Task prompt » From the listing below, select every line where the word "bitly" appears.

Records »
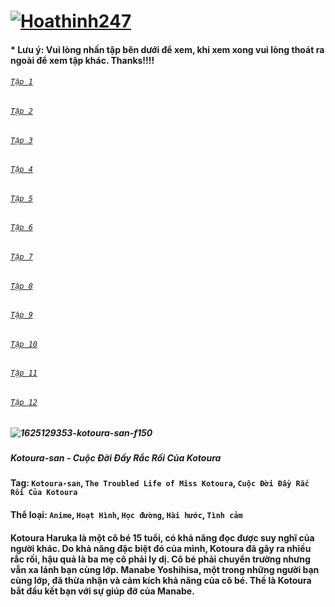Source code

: # [![Hoathinh247](https://user-images.githubusercontent.com/75318518/141947432-f818d463-e399-4827-9d0d-1c5385968d8e.png)](https://admin1509.github.io/hoathinh247tv.com/)
#### * Lưu ý: Vui lòng nhấn tập bên dưới để xem, khi xem xong vui lòng thoát ra ngoài để xem tập khác. Thanks!!!!

###### [`Tập 1`](https://bitly.com/3cgzBcN)
###### [`Tập 2`](https://bitly.com/3wRWugn)
###### [`Tập 3`](https://bitly.com/3qHfs89)
###### [`Tập 4`](https://bitly.com/3FoK9Dp)
###### [`Tập 5`](https://bitly.com/3ciM3ss)
###### [`Tập 6`](https://bitly.com/3nkCWOh)
###### [`Tập 7`](https://bitly.com/3qF3Mmv)
###### [`Tập 8`](https://bitly.com/3owHbWn)
###### [`Tập 9`](https://bitly.com/3CkHEjs)
###### [`Tập 10`](https://bitly.com/3x43sit)
###### [`Tập 11`](https://bitly.com/3Hn3XZH)
###### [`Tập 12`](https://bitly.com/3ceQowT)

##### ![1625129353-kotoura-san-f150](https://user-images.githubusercontent.com/75318518/141957492-1963f7c4-08c9-4076-aaad-7b35623865d3.jpg)
##### Kotoura-san - Cuộc Đời Đầy Rắc Rối Của Kotoura

#### Tag: `Kotoura-san`, `The Troubled Life of Miss Kotoura`, `Cuộc Đời Đầy Rắc Rối Của Kotoura`
#### Thể loại: `Anime`, `Hoạt Hình`, `Học đường`, `Hài hước`, `Tình cảm`
#### Kotoura Haruka là một cô bé 15 tuổi, có khả năng đọc được suy nghĩ của người khác. Do khả năng đặc biệt đó của mình, Kotoura đã gây ra nhiều rắc rối, hậu quả là ba mẹ cô phải ly dị. Cô bé phải chuyển trường nhưng vẫn xa lánh bạn cùng lớp. Manabe Yoshihisa, một trong những người bạn cùng lớp, đã thừa nhận và cảm kích khả năng của cô bé. Thế là Kotoura bắt đầu kết bạn với sự giúp đỡ của Manabe.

Answer for this exercise »
###### [`Tập 1`](https://bitly.com/3cgzBcN)
###### [`Tập 2`](https://bitly.com/3wRWugn)
###### [`Tập 3`](https://bitly.com/3qHfs89)
###### [`Tập 4`](https://bitly.com/3FoK9Dp)
###### [`Tập 5`](https://bitly.com/3ciM3ss)
###### [`Tập 6`](https://bitly.com/3nkCWOh)
###### [`Tập 7`](https://bitly.com/3qF3Mmv)
###### [`Tập 8`](https://bitly.com/3owHbWn)
###### [`Tập 9`](https://bitly.com/3CkHEjs)
###### [`Tập 10`](https://bitly.com/3x43sit)
###### [`Tập 11`](https://bitly.com/3Hn3XZH)
###### [`Tập 12`](https://bitly.com/3ceQowT)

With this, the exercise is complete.